Playwrights Sarah Henley and Tori Allen-Martin said they were dismissed from writing Tree, as a script continued to be developed by dramaturg Kwame Kwei-Armah. Tree photo: Marc Brenner
In 2007 the American dramaturg Mark Bly sat in on a performance in Houston’s Alley Theatre. An audience member asked him: “What appeared on stage as a result of what you did”?
“I can’t point to anything specifically, but if you took a knife to that play, it would bleed me,” he said. To the casual watcher, oblivious to months or years of the production’s development, dramaturgy can seem like an invisible art.
Yet, Bly’s comment opens up a hidden production history sewn together by meticulous questions and agonising decisions. It summons images of an individual listening, like a helpline, for a playwright to sort and transmute ideas aloud. A researcher decorating the rehearsal room with materials glimpsing a new stage-reality. An extra eye in a technical rehearsal observing how a visual effect fits into an overall picture.
Our own Tanya Dean, dramaturg of the recent psychodrama So Where Do We Begin?, once gave an analogy for this undercover job: “If the actors, directors, playwrights, designers, etc. are the builders of a play-world, then the dramaturg serves as the mapmaker”.
Some can chart the territory better than others. When scanning dramaturg credits in show programmes, the citation sometimes seems a means to include actors, playwrights and directors associated with the production company. I’ve no doubt artists in other fields can work hard at being good dramaturgs, but let’s not lose sight of play reading and production research as skills honed over time, never mind the required tact. (In an interview Garry Hynes once thanked her regular collaborator, the dramaturg Thomas Conway, for their “frank exchange of views”).
On the other hand misunderstandings around dramaturging can lead to productions becoming murky, and even treacherous. Two weeks ago a new play running at the Manchester International Festival was accused of removing its original authors as it continued to be led by its dramaturg-director.
Based on an Idris Elba album, Tree is a musical odyssey about a mixed race Londoner journeying to South Africa after his mother’s death. Alfred Enoch and SinĂ©ad Cusack lead the cast. The Young Vic’s artistic director Kwame Kwei-Armah directs.
In an article on the online publishing platform Medium, playwrights Sarah Henley and Tori Allen-Martin said they received a commission to script and develop Tree. When the Young Vic became a production partner, one contingency was that Kwei-Armah would direct and dramaturg.
“There was a phone call out of the blue from Idris to Tori to say he was sending over a revised synopsis by Kwame. We were a bit confused as to why Kwame would be writing a synopsis,” they said.
If dramaturgs are supposed to be mapmakers, Kwei-Armah seemed to have moved on to new terrain.

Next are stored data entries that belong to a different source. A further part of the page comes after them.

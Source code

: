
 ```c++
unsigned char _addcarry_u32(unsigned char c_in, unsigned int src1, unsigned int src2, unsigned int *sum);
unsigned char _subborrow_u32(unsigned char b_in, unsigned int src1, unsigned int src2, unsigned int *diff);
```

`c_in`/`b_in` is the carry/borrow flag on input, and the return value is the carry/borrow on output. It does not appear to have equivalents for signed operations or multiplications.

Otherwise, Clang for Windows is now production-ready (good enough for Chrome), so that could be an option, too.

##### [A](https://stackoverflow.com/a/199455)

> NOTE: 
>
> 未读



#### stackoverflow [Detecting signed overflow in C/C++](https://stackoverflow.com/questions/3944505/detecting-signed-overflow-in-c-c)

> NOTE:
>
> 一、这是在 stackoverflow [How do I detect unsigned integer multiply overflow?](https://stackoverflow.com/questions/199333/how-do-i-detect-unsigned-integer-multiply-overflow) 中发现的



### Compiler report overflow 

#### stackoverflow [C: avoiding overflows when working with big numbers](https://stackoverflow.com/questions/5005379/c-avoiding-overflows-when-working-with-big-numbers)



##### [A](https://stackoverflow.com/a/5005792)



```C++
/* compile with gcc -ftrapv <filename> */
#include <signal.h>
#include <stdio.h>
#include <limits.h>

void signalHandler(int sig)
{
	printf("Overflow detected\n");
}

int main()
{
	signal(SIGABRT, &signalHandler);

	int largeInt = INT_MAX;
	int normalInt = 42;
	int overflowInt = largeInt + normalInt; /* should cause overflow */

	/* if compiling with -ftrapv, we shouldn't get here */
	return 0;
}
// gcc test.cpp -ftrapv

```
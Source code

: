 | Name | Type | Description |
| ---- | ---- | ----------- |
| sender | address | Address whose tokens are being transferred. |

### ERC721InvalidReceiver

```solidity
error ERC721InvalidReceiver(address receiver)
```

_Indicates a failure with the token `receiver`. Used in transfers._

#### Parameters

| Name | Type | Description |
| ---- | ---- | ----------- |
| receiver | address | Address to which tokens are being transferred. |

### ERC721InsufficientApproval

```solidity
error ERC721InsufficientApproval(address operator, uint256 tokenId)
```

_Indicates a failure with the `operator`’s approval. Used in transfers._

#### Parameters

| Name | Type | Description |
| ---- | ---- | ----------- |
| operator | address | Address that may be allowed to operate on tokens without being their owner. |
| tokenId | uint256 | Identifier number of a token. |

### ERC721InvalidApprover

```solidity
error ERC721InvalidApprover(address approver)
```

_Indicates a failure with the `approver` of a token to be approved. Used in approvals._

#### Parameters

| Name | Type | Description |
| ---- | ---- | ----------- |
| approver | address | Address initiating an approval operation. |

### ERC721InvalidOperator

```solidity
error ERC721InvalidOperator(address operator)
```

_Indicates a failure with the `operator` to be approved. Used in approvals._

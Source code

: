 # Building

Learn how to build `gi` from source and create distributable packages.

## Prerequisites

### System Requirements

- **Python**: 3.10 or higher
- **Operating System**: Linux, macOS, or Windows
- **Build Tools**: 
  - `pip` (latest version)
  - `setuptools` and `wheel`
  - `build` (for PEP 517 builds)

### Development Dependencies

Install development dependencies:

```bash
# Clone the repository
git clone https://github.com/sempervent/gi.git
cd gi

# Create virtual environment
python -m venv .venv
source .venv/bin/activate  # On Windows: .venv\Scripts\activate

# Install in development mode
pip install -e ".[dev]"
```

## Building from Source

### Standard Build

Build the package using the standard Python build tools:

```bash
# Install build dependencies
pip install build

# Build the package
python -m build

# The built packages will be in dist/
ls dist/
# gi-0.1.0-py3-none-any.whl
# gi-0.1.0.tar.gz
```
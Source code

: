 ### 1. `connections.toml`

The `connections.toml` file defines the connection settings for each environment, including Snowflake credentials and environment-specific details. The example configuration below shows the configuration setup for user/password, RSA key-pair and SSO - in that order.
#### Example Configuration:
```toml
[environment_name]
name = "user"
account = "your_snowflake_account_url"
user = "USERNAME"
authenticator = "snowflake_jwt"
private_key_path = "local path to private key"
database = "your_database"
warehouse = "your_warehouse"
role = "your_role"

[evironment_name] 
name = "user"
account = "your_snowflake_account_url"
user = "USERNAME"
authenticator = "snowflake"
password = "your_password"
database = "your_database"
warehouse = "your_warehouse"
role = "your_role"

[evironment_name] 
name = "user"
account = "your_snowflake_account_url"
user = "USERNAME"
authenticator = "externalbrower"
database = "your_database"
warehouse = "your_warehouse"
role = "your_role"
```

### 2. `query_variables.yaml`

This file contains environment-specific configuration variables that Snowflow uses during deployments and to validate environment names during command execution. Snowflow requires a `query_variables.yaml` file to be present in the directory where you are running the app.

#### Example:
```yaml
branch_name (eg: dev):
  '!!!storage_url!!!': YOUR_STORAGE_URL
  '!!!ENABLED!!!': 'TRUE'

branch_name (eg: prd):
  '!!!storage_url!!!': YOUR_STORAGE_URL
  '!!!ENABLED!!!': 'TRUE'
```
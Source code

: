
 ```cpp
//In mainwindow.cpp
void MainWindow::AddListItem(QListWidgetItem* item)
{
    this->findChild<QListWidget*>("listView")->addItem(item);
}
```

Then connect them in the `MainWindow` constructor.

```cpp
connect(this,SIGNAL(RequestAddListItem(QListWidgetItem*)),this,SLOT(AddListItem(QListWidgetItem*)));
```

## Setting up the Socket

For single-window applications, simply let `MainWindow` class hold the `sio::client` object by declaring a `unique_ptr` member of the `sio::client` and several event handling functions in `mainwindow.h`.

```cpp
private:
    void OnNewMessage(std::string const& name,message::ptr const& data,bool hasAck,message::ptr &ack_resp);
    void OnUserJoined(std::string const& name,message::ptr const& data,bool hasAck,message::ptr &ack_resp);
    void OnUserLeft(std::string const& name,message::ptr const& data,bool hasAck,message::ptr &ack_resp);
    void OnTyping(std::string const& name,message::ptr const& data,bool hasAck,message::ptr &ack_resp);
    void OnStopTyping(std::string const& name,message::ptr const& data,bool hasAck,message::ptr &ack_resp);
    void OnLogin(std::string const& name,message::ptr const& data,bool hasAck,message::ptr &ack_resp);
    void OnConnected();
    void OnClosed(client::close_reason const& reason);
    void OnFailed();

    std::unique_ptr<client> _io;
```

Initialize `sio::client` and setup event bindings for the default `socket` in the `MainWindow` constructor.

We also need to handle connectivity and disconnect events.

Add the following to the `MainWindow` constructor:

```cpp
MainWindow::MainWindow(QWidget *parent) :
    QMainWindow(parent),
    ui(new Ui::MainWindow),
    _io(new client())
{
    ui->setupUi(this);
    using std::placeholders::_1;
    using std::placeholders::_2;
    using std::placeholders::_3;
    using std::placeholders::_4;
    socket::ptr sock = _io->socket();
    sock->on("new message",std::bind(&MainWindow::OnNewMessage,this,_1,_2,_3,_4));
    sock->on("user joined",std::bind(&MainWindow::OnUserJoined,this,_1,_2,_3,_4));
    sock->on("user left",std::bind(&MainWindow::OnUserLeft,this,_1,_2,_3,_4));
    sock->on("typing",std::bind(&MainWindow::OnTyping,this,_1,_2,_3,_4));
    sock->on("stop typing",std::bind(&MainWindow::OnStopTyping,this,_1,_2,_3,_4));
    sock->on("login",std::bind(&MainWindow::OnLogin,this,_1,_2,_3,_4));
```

Henley and Allen-Martin’s account reads like an artistic takeover. They were offered to write a new draft of Tree based on Kwei-Armah’s synopsis. By then the play had already been announced without their names attached to it. While trying to clear up their involvement, they were dismissed.
In a response, the Young Vic said that Henley and Allen-Martin’s script and Kwei-Armah’s script are distinct projects.
It’s not difficult to see how this could have happened. The easy invisibility of dramaturgy has allowed the craft to be exploited as a catch-all term, referring to anyone who chats play ideas over coffee, or sits in on one rehearsal. It’s perilously close to becoming a paradox, denoting expertise and yet nothing specific, the kind of jargon good for a funding application.
In such a grey area, dramaturgy can warp and mean something completely different. Kwei-Armah seems to have used it as a means to assert creative involvement, instead of aiding Henley and Allen-Martin to manifest their script.
Dramaturgy may be hazy but it isn’t always undetectable. A production where events flow with crystal-cut clarity, as if underlining plot points in pen, or old texts and devices are translated into something revelatory, can all point to a dramaturg’s cartography.
Only those looking closely might have appreciated how Morna Regan assisted Katie Roche, radically revived in 2017, by narrowing its script to best suit an expressionist production. Or how Pamela McQueen neatly adapted Jimmy’s Hall to fit the mechanics of theatre.
The latter gave one of the pithiest responses to the Tree controversy, saying on Twitter that the work of the dramaturg is “nurture not napalm”.
It should become a mantra for bringing dramaturgy into the light.